[Stored dataset items]
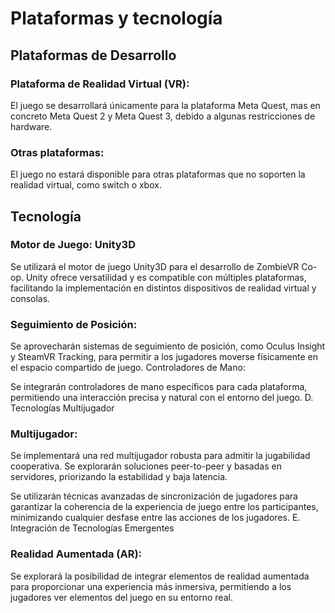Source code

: # Plataformas y tecnología

## Plataformas de Desarrollo

### Plataforma de Realidad Virtual (VR):

El juego se desarrollará únicamente para la plataforma Meta Quest, mas en concreto Meta Quest 2 y Meta Quest 3, debido a algunas restricciones de hardware.

### Otras plataformas:

El juego no estará disponible para otras plataformas que no soporten la realidad virtual, como switch o xbox.

## Tecnología

### Motor de Juego: Unity3D
Se utilizará el motor de juego Unity3D para el desarrollo de ZombieVR Co-op. Unity ofrece versatilidad y es compatible con múltiples plataformas, facilitando la implementación en distintos dispositivos de realidad virtual y consolas.

### Seguimiento de Posición:

Se aprovecharán sistemas de seguimiento de posición, como Oculus Insight y SteamVR Tracking, para permitir a los jugadores moverse físicamente en el espacio compartido de juego.
Controladores de Mano:

Se integrarán controladores de mano específicos para cada plataforma, permitiendo una interacción precisa y natural con el entorno del juego.
D. Tecnologías Multijugador
### Multijugador:

Se implementará una red multijugador robusta para admitir la jugabilidad cooperativa. Se explorarán soluciones peer-to-peer y basadas en servidores, priorizando la estabilidad y baja latencia.

Se utilizarán técnicas avanzadas de sincronización de jugadores para garantizar la coherencia de la experiencia de juego entre los participantes, minimizando cualquier desfase entre las acciones de los jugadores.
E. Integración de Tecnologías Emergentes

### Realidad Aumentada (AR):
Se explorará la posibilidad de integrar elementos de realidad aumentada para proporcionar una experiencia más inmersiva, permitiendo a los jugadores ver elementos del juego en su entorno real.

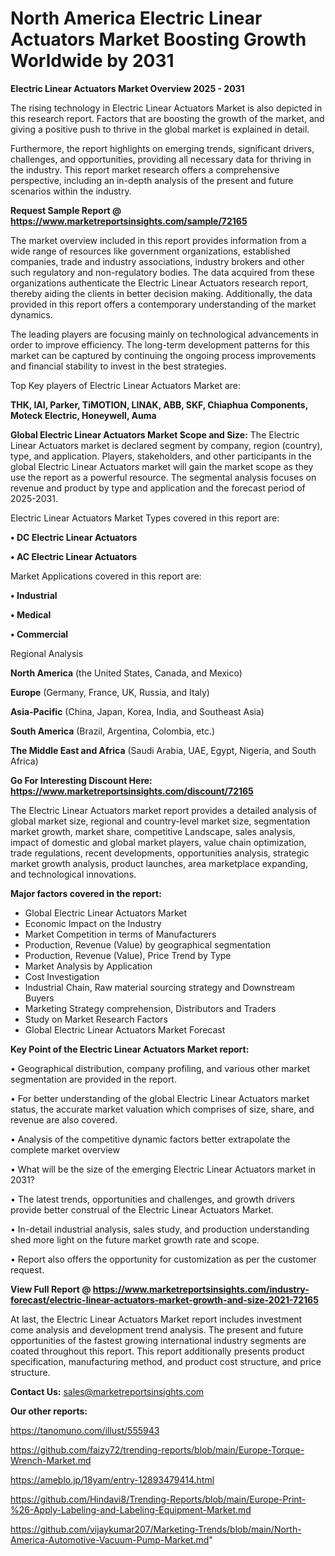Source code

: # North America Electric Linear Actuators Market Boosting Growth Worldwide by 2031

<Strong> Electric Linear Actuators Market Overview 2025 - 2031</strong>

The rising technology in Electric Linear Actuators Market is also depicted in this research report. Factors that are boosting the growth of the market, and giving a positive push to thrive in the global market is explained in detail.

Furthermore, the report highlights on emerging trends, significant drivers, challenges, and opportunities, providing all necessary data for thriving in the industry. This report market research offers a comprehensive perspective, including an in-depth analysis of the present and future scenarios within the industry.

<strong>Request Sample Report @ <a href=https://www.marketreportsinsights.com/sample/72165>https://www.marketreportsinsights.com/sample/72165</a></strong>

The market overview included in this report provides information from a wide range of resources like government organizations, established companies, trade and industry associations, industry brokers and other such regulatory and non-regulatory bodies. The data acquired from these organizations authenticate the Electric Linear Actuators research report, thereby aiding the clients in better decision making. Additionally, the data provided in this report offers a contemporary understanding of the market dynamics.

The leading players are focusing mainly on technological advancements in order to improve efficiency. The long-term development patterns for this market can be captured by continuing the ongoing process improvements and financial stability to invest in the best strategies.

Top Key players of Electric Linear Actuators Market are:

<strong>THK, IAI, Parker, TiMOTION, LINAK, ABB, SKF, Chiaphua Components, Moteck Electric, Honeywell, Auma</strong>

<strong><b>Global Electric Linear Actuators Market Scope and Size:</b></strong>
The Electric Linear Actuators market is declared segment by company, region (country), type, and application. Players, stakeholders, and other participants in the global Electric Linear Actuators market will gain the market scope as they use the report as a powerful resource. The segmental analysis focuses on revenue and product by type and application and the forecast period of 2025-2031.

Electric Linear Actuators Market Types covered in this report are:

<strong>• DC Electric Linear Actuators

• AC Electric Linear Actuators</strong>

Market Applications covered in this report are:

<strong>• Industrial

• Medical

• Commercial</strong> 

Regional Analysis

<strong>North America</strong> (the United States, Canada, and Mexico)

<strong>Europe</strong> (Germany, France, UK, Russia, and Italy)

<strong>Asia-Pacific</strong> (China, Japan, Korea, India, and Southeast Asia)

<strong>South America</strong> (Brazil, Argentina, Colombia, etc.)

<strong>The Middle East and Africa</strong> (Saudi Arabia, UAE, Egypt, Nigeria, and South Africa)

<strong>Go For Interesting Discount Here: <a href=https://www.marketreportsinsights.com/discount/72165>https://www.marketreportsinsights.com/discount/72165</a></strong>

The Electric Linear Actuators market report provides a detailed analysis of global market size, regional and country-level market size, segmentation market growth, market share, competitive Landscape, sales analysis, impact of domestic and global market players, value chain optimization, trade regulations, recent developments, opportunities analysis, strategic market growth analysis, product launches, area marketplace expanding, and technological innovations.

<strong><b>Major factors covered in the report:</b></strong>
<ul>
  <li>Global Electric Linear Actuators Market </li>
  <li>Economic Impact on the Industry</li>
  <li>Market Competition in terms of Manufacturers</li>
  <li>Production, Revenue (Value) by geographical segmentation</li>
  <li>Production, Revenue (Value), Price Trend by Type</li>
  <li>Market Analysis by Application</li>
  <li>Cost Investigation</li>
  <li>Industrial Chain, Raw material sourcing strategy and Downstream Buyers</li>
  <li>Marketing Strategy comprehension, Distributors and Traders</li>
  <li>Study on Market Research Factors</li>
  <li>Global Electric Linear Actuators Market Forecast</li>
</ul>

<strong><b>Key Point of the Electric Linear Actuators Market report:</b></strong>

• Geographical distribution, company profiling, and various other market segmentation are provided in the report.

• For better understanding of the global Electric Linear Actuators market status, the accurate market valuation which comprises of size, share, and revenue are also covered.

• Analysis of the competitive dynamic factors better extrapolate the complete market overview

• What will be the size of the emerging Electric Linear Actuators market in 2031?

• The latest trends, opportunities and challenges, and growth drivers provide better construal of the Electric Linear Actuators Market.

• In-detail industrial analysis, sales study, and production understanding shed more light on the future market growth rate and scope.

• Report also offers the opportunity for customization as per the customer request.

<strong><b>View Full Report @ <a href=https://www.marketreportsinsights.com/industry-forecast/electric-linear-actuators-market-growth-and-size-2021-72165>https://www.marketreportsinsights.com/industry-forecast/electric-linear-actuators-market-growth-and-size-2021-72165</a></b></strong>


At last, the Electric Linear Actuators Market report includes investment come analysis and development trend analysis. The present and future opportunities of the fastest growing international industry segments are coated throughout this report. This report additionally presents product specification, manufacturing method, and product cost structure, and price structure.

<strong>Contact Us:</strong>
sales@marketreportsinsights.com

<strong>Our other reports:</strong>

<a href=https://tanomuno.com/illust/555943>https://tanomuno.com/illust/555943</a>

<a href=https://github.com/faizy72/trending-reports/blob/main/Europe-Torque-Wrench-Market.md>https://github.com/faizy72/trending-reports/blob/main/Europe-Torque-Wrench-Market.md</a>

<a href=https://ameblo.jp/18yam/entry-12893479414.html>https://ameblo.jp/18yam/entry-12893479414.html</a>

<a href=https://github.com/Hindavi8/Trending-Reports/blob/main/Europe-Print-%26-Apply-Labeling-and-Labeling-Equipment-Market.md>https://github.com/Hindavi8/Trending-Reports/blob/main/Europe-Print-%26-Apply-Labeling-and-Labeling-Equipment-Market.md</a>

<a href=https://github.com/vijaykumar207/Marketing-Trends/blob/main/North-America-Automotive-Vacuum-Pump-Market.md>https://github.com/vijaykumar207/Marketing-Trends/blob/main/North-America-Automotive-Vacuum-Pump-Market.md</a>"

[Your goal]
Output a faithful copy of the data, with each picture left out.

[Response to this task]
Source code

: # Plataformas y tecnología

## Plataformas de Desarrollo

### Plataforma de Realidad Virtual (VR):

El juego se desarrollará únicamente para la plataforma Meta Quest, mas en concreto Meta Quest 2 y Meta Quest 3, debido a algunas restricciones de hardware.

### Otras plataformas:

El juego no estará disponible para otras plataformas que no soporten la realidad virtual, como switch o xbox.

## Tecnología

### Motor de Juego: Unity3D
Se utilizará el motor de juego Unity3D para el desarrollo de ZombieVR Co-op. Unity ofrece versatilidad y es compatible con múltiples plataformas, facilitando la implementación en distintos dispositivos de realidad virtual y consolas.

### Seguimiento de Posición:

Se aprovecharán sistemas de seguimiento de posición, como Oculus Insight y SteamVR Tracking, para permitir a los jugadores moverse físicamente en el espacio compartido de juego.
Controladores de Mano:

Se integrarán controladores de mano específicos para cada plataforma, permitiendo una interacción precisa y natural con el entorno del juego.
D. Tecnologías Multijugador
### Multijugador:

Se implementará una red multijugador robusta para admitir la jugabilidad cooperativa. Se explorarán soluciones peer-to-peer y basadas en servidores, priorizando la estabilidad y baja latencia.

Se utilizarán técnicas avanzadas de sincronización de jugadores para garantizar la coherencia de la experiencia de juego entre los participantes, minimizando cualquier desfase entre las acciones de los jugadores.
E. Integración de Tecnologías Emergentes

### Realidad Aumentada (AR):
Se explorará la posibilidad de integrar elementos de realidad aumentada para proporcionar una experiencia más inmersiva, permitiendo a los jugadores ver elementos del juego en su entorno real.

Source code

: # North America Electric Linear Actuators Market Boosting Growth Worldwide by 2031

<Strong> Electric Linear Actuators Market Overview 2025 - 2031</strong>

The rising technology in Electric Linear Actuators Market is also depicted in this research report. Factors that are boosting the growth of the market, and giving a positive push to thrive in the global market is explained in detail.

Furthermore, the report highlights on emerging trends, significant drivers, challenges, and opportunities, providing all necessary data for thriving in the industry. This report market research offers a comprehensive perspective, including an in-depth analysis of the present and future scenarios within the industry.

<strong>Request Sample Report @ <a href=https://www.marketreportsinsights.com/sample/72165>https://www.marketreportsinsights.com/sample/72165</a></strong>

The market overview included in this report provides information from a wide range of resources like government organizations, established companies, trade and industry associations, industry brokers and other such regulatory and non-regulatory bodies. The data acquired from these organizations authenticate the Electric Linear Actuators research report, thereby aiding the clients in better decision making. Additionally, the data provided in this report offers a contemporary understanding of the market dynamics.

The leading players are focusing mainly on technological advancements in order to improve efficiency. The long-term development patterns for this market can be captured by continuing the ongoing process improvements and financial stability to invest in the best strategies.

Top Key players of Electric Linear Actuators Market are:

<strong>THK, IAI, Parker, TiMOTION, LINAK, ABB, SKF, Chiaphua Components, Moteck Electric, Honeywell, Auma</strong>

<strong><b>Global Electric Linear Actuators Market Scope and Size:</b></strong>
The Electric Linear Actuators market is declared segment by company, region (country), type, and application. Players, stakeholders, and other participants in the global Electric Linear Actuators market will gain the market scope as they use the report as a powerful resource. The segmental analysis focuses on revenue and product by type and application and the forecast period of 2025-2031.

Electric Linear Actuators Market Types covered in this report are:

<strong>• DC Electric Linear Actuators

• AC Electric Linear Actuators</strong>

Market Applications covered in this report are:

<strong>• Industrial

• Medical

• Commercial</strong> 

Regional Analysis

<strong>North America</strong> (the United States, Canada, and Mexico)

<strong>Europe</strong> (Germany, France, UK, Russia, and Italy)

<strong>Asia-Pacific</strong> (China, Japan, Korea, India, and Southeast Asia)

<strong>South America</strong> (Brazil, Argentina, Colombia, etc.)

<strong>The Middle East and Africa</strong> (Saudi Arabia, UAE, Egypt, Nigeria, and South Africa)

<strong>Go For Interesting Discount Here: <a href=https://www.marketreportsinsights.com/discount/72165>https://www.marketreportsinsights.com/discount/72165</a></strong>

The Electric Linear Actuators market report provides a detailed analysis of global market size, regional and country-level market size, segmentation market growth, market share, competitive Landscape, sales analysis, impact of domestic and global market players, value chain optimization, trade regulations, recent developments, opportunities analysis, strategic market growth analysis, product launches, area marketplace expanding, and technological innovations.

<strong><b>Major factors covered in the report:</b></strong>
<ul>
  <li>Global Electric Linear Actuators Market </li>
  <li>Economic Impact on the Industry</li>
  <li>Market Competition in terms of Manufacturers</li>
  <li>Production, Revenue (Value) by geographical segmentation</li>
  <li>Production, Revenue (Value), Price Trend by Type</li>
  <li>Market Analysis by Application</li>
  <li>Cost Investigation</li>
  <li>Industrial Chain, Raw material sourcing strategy and Downstream Buyers</li>
  <li>Marketing Strategy comprehension, Distributors and Traders</li>
  <li>Study on Market Research Factors</li>
  <li>Global Electric Linear Actuators Market Forecast</li>
</ul>

<strong><b>Key Point of the Electric Linear Actuators Market report:</b></strong>

• Geographical distribution, company profiling, and various other market segmentation are provided in the report.

• For better understanding of the global Electric Linear Actuators market status, the accurate market valuation which comprises of size, share, and revenue are also covered.

• Analysis of the competitive dynamic factors better extrapolate the complete market overview

• What will be the size of the emerging Electric Linear Actuators market in 2031?

• The latest trends, opportunities and challenges, and growth drivers provide better construal of the Electric Linear Actuators Market.

• In-detail industrial analysis, sales study, and production understanding shed more light on the future market growth rate and scope.

• Report also offers the opportunity for customization as per the customer request.

<strong><b>View Full Report @ <a href=https://www.marketreportsinsights.com/industry-forecast/electric-linear-actuators-market-growth-and-size-2021-72165>https://www.marketreportsinsights.com/industry-forecast/electric-linear-actuators-market-growth-and-size-2021-72165</a></b></strong>


At last, the Electric Linear Actuators Market report includes investment come analysis and development trend analysis. The present and future opportunities of the fastest growing international industry segments are coated throughout this report. This report additionally presents product specification, manufacturing method, and product cost structure, and price structure.

<strong>Contact Us:</strong>
sales@marketreportsinsights.com

<strong>Our other reports:</strong>

<a href=https://tanomuno.com/illust/555943>https://tanomuno.com/illust/555943</a>

<a href=https://github.com/faizy72/trending-reports/blob/main/Europe-Torque-Wrench-Market.md>https://github.com/faizy72/trending-reports/blob/main/Europe-Torque-Wrench-Market.md</a>

<a href=https://ameblo.jp/18yam/entry-12893479414.html>https://ameblo.jp/18yam/entry-12893479414.html</a>

<a href=https://github.com/Hindavi8/Trending-Reports/blob/main/Europe-Print-%26-Apply-Labeling-and-Labeling-Equipment-Market.md>https://github.com/Hindavi8/Trending-Reports/blob/main/Europe-Print-%26-Apply-Labeling-and-Labeling-Equipment-Market.md</a>

<a href=https://github.com/vijaykumar207/Marketing-Trends/blob/main/North-America-Automotive-Vacuum-Pump-Market.md>https://github.com/vijaykumar207/Marketing-Trends/blob/main/North-America-Automotive-Vacuum-Pump-Market.md</a>"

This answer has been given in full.